Adding a String to the Bow

So perhaps a drama school that endeavours to train its students how to be an actor, should enlighten graduates as to just what is possible. Promotional work, corporate work, work that uses the skills they have learnt as actors to engage with the public. Somebody has to wear that Sponge Bob Square pants suit in the shopping mall on a Saturday afternoon. How much better for all concerned if it's somebody who can really make it look fun.

For hundreds of fresh faced drama graduates, these hot July days will see their dream turn into a job. Three years of Meisner, mime and motivation, and £30,000 of debt later and they can step out into the world and call themselves an actor.

Or can they? They may have been taught how to act at drama school, or as I believe, been taught techniques to embellish and improve their natural talent, but have they been taught how to be an actor. Because now they're out there in the wide world, the first thing they have got to do is get a job, and for the greater majority of them, that job will not be acting.

As soon as you step out of the hallowed halls of student life, the clock starts ticking and the costs start ratcheting themselves up. For many, one month out of drama school without any income can be seriously debilitating. It can take a long time to recover from. In all probability, they will have to move home to somewhere cheaper, or back to the parental abode which may not exactly have its finger on the pulse of showbiz. Three years at RADA can easily be scuppered by a return to Nuneaton. Not that I've anything against Nuneaton - my home town of Rotherham would do just as well - but a sudden move away from the networks you have built up and the friends you have made can be almost impossible to recover from. Graduates can be doing well and getting interviews, but when commuting up for every audition from Bristol is costing £50 a throw, the bank balance starts to go down.

And getting that job won't necessarily clear money worries. The other week I was lucky enough to be sent up for three castings, and in a career first, I was offered all three jobs. One clashes with something else I'm doing, but had I done all three jobs in August, a situation much envied by many, I would have earned just shy of £2000. At nearly 60 years of age it's not a great deal. With episodes of poplar daytime serials and soaps paying around £500 an episode (or as a friend of mine recently found out) £575 for two episodes, none of these graduates will be sitting back and living of the spoils of their labours.

In fact many will be coming home from their day filming and heading to a bar job to turn their acting salary into a living wage. Recent figures show that just one in fifty actors make more than £20,000 a year from their work. The actors trade Union Equity constantly fights to improve minimum wages, but the trouble with the Equity minimum is that it becomes the standard wage for the job rather than a guideline as to what is just acceptable. And the Equity minimum agreements can be quite frightening. £208 a day on a low budget film, £500 for a half hour sit com with small increments of around £60 if it takes more than one day. It's possible to make quite a mark in a BBC1 primetime drama with several scenes and film them in one day on an Equity approved agreement netting you barely £600. These fees are fine for a day I hear you cry and indeed they are, but for most actors, they won't be earning these fees every day. Perhaps that one day on a tv job may be all they do for a month - and suddenly £600 doesn't go very far.

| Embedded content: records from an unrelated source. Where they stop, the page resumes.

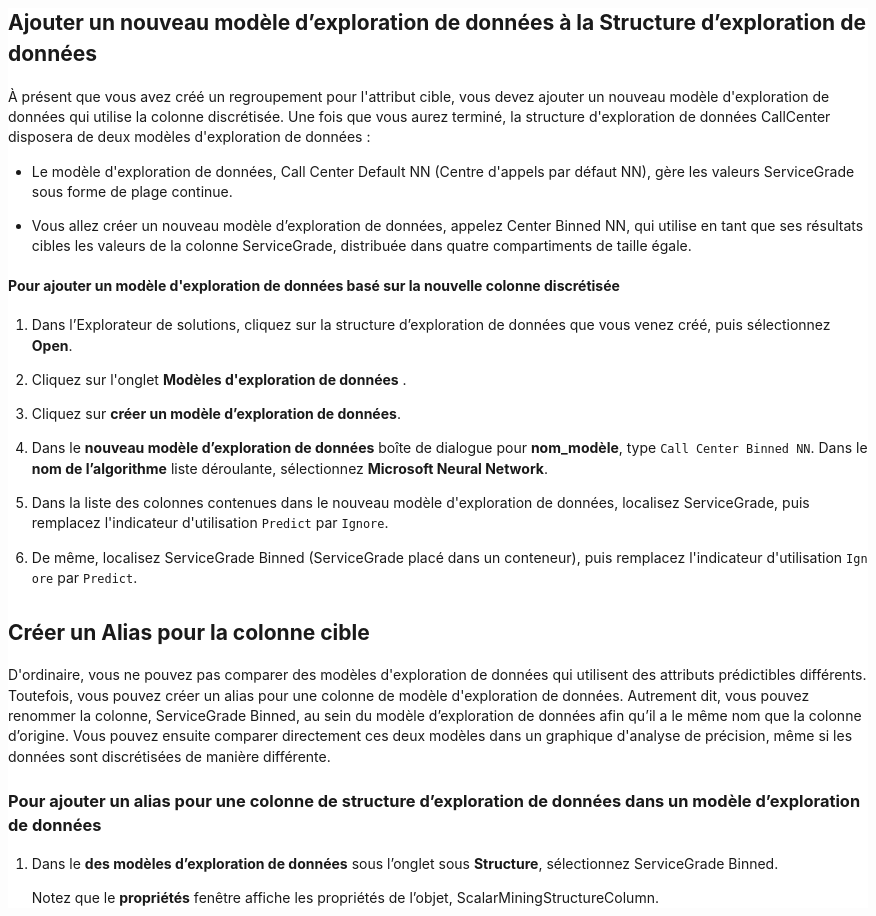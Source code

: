##  <a name="bkmk_NewModel"></a> Ajouter un nouveau modèle d’exploration de données à la Structure d’exploration de données  
 À présent que vous avez créé un regroupement pour l'attribut cible, vous devez ajouter un nouveau modèle d'exploration de données qui utilise la colonne discrétisée. Une fois que vous aurez terminé, la structure d'exploration de données CallCenter disposera de deux modèles d'exploration de données :  
  
-   Le modèle d'exploration de données, Call Center Default NN (Centre d'appels par défaut NN), gère les valeurs ServiceGrade sous forme de plage continue.  
  
-   Vous allez créer un nouveau modèle d’exploration de données, appelez Center Binned NN, qui utilise en tant que ses résultats cibles les valeurs de la colonne ServiceGrade, distribuée dans quatre compartiments de taille égale.  
  
#### <a name="to-add-a-mining-model-based-on-the-new-discretized-column"></a>Pour ajouter un modèle d'exploration de données basé sur la nouvelle colonne discrétisée  
  
1.  Dans l’Explorateur de solutions, cliquez sur la structure d’exploration de données que vous venez créé, puis sélectionnez **Open**.  
  
2.  Cliquez sur l'onglet **Modèles d'exploration de données** .  
  
3.  Cliquez sur **créer un modèle d’exploration de données**.  
  
4.  Dans le **nouveau modèle d’exploration de données** boîte de dialogue pour **nom_modèle**, type `Call Center Binned NN`. Dans le **nom de l’algorithme** liste déroulante, sélectionnez **Microsoft Neural Network**.  
  
5.  Dans la liste des colonnes contenues dans le nouveau modèle d'exploration de données, localisez ServiceGrade, puis remplacez l'indicateur d'utilisation `Predict` par `Ignore`.  
  
6.  De même, localisez ServiceGrade Binned (ServiceGrade placé dans un conteneur), puis remplacez l'indicateur d'utilisation `Ignore` par `Predict`.  
  
##  <a name="bkmk_Alias2"></a> Créer un Alias pour la colonne cible  
 D'ordinaire, vous ne pouvez pas comparer des modèles d'exploration de données qui utilisent des attributs prédictibles différents. Toutefois, vous pouvez créer un alias pour une colonne de modèle d'exploration de données. Autrement dit, vous pouvez renommer la colonne, ServiceGrade Binned, au sein du modèle d’exploration de données afin qu’il a le même nom que la colonne d’origine. Vous pouvez ensuite comparer directement ces deux modèles dans un graphique d'analyse de précision, même si les données sont discrétisées de manière différente.  
  
###  <a name="bkmk_Alias"></a> Pour ajouter un alias pour une colonne de structure d’exploration de données dans un modèle d’exploration de données  
  
1.  Dans le **des modèles d’exploration de données** sous l’onglet sous **Structure**, sélectionnez ServiceGrade Binned.  
  
     Notez que le **propriétés** fenêtre affiche les propriétés de l’objet, ScalarMiningStructureColumn.  
  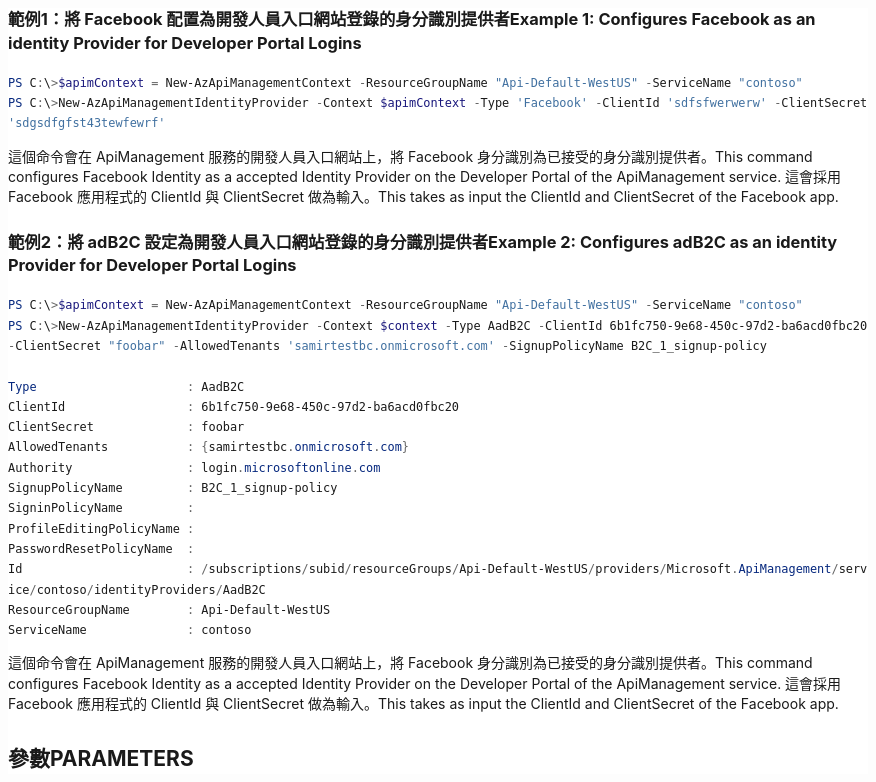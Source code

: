 ### <span data-ttu-id="f9581-108">範例1：將 Facebook 配置為開發人員入口網站登錄的身分識別提供者</span><span class="sxs-lookup"><span data-stu-id="f9581-108">Example 1: Configures Facebook as an identity Provider for Developer Portal Logins</span></span>
```powershell
PS C:\>$apimContext = New-AzApiManagementContext -ResourceGroupName "Api-Default-WestUS" -ServiceName "contoso"
PS C:\>New-AzApiManagementIdentityProvider -Context $apimContext -Type 'Facebook' -ClientId 'sdfsfwerwerw' -ClientSecret 'sdgsdfgfst43tewfewrf'
```

<span data-ttu-id="f9581-109">這個命令會在 ApiManagement 服務的開發人員入口網站上，將 Facebook 身分識別為已接受的身分識別提供者。</span><span class="sxs-lookup"><span data-stu-id="f9581-109">This command configures Facebook Identity as a accepted Identity Provider on the Developer Portal of the ApiManagement service.</span></span>
<span data-ttu-id="f9581-110">這會採用 Facebook 應用程式的 ClientId 與 ClientSecret 做為輸入。</span><span class="sxs-lookup"><span data-stu-id="f9581-110">This takes as input the ClientId and ClientSecret of the Facebook app.</span></span>

### <span data-ttu-id="f9581-111">範例2：將 adB2C 設定為開發人員入口網站登錄的身分識別提供者</span><span class="sxs-lookup"><span data-stu-id="f9581-111">Example 2: Configures adB2C as an identity Provider for Developer Portal Logins</span></span>
```powershell
PS C:\>$apimContext = New-AzApiManagementContext -ResourceGroupName "Api-Default-WestUS" -ServiceName "contoso"
PS C:\>New-AzApiManagementIdentityProvider -Context $context -Type AadB2C -ClientId 6b1fc750-9e68-450c-97d2-ba6acd0fbc20 -ClientSecret "foobar" -AllowedTenants 'samirtestbc.onmicrosoft.com' -SignupPolicyName B2C_1_signup-policy

Type                     : AadB2C
ClientId                 : 6b1fc750-9e68-450c-97d2-ba6acd0fbc20
ClientSecret             : foobar
AllowedTenants           : {samirtestbc.onmicrosoft.com}
Authority                : login.microsoftonline.com
SignupPolicyName         : B2C_1_signup-policy
SigninPolicyName         :
ProfileEditingPolicyName :
PasswordResetPolicyName  :
Id                       : /subscriptions/subid/resourceGroups/Api-Default-WestUS/providers/Microsoft.ApiManagement/service/contoso/identityProviders/AadB2C
ResourceGroupName        : Api-Default-WestUS
ServiceName              : contoso
```

<span data-ttu-id="f9581-112">這個命令會在 ApiManagement 服務的開發人員入口網站上，將 Facebook 身分識別為已接受的身分識別提供者。</span><span class="sxs-lookup"><span data-stu-id="f9581-112">This command configures Facebook Identity as a accepted Identity Provider on the Developer Portal of the ApiManagement service.</span></span>
<span data-ttu-id="f9581-113">這會採用 Facebook 應用程式的 ClientId 與 ClientSecret 做為輸入。</span><span class="sxs-lookup"><span data-stu-id="f9581-113">This takes as input the ClientId and ClientSecret of the Facebook app.</span></span>

## <span data-ttu-id="f9581-114">參數</span><span class="sxs-lookup"><span data-stu-id="f9581-114">PARAMETERS</span></span>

While the graduates aspirations may not be about money, their need for food and drink often means that they have to revise their targets. Easy for an agent to advise a young actress to turn down a six month theatre play starting out of London with a guaranteed London run as "not what he feels she should be doing", but harder for her to live with the fact that she has just waved goodbye to a salary of £26,000 for the next six months. And that happened.

So increasingly important for all drama graduates to realise that, for the majority of them, acting is only ever going to be part of their life and they should seriously start thinking at the earliest possible opportunity what it is that they can do to earn money that will also provide them with a level of fulfilment. They needn't think that this will be just for the next few years. Two very successful actress friends of mine, both with significant profiles in television work,and now in their fifties, have found that other business interests become necessary. For one it's running a shop, for the other it's a gardening business. I, myself, am very lucky to have a busy career in the corporate sector which I'm lucky enough to be able to fit around my film and television jobs.

So perhaps a drama school that endeavours to train its students how to be an actor, should enlighten graduates as to just what is possible. Promotional work, corporate work, work that uses the skills they have learnt as actors to engage with the public. Somebody has to wear that Sponge Bob Square pants suit in the shopping mall on a Saturday afternoon. How much better for all concerned if it's somebody who can really make it look fun.

After all, it's another string to the bow.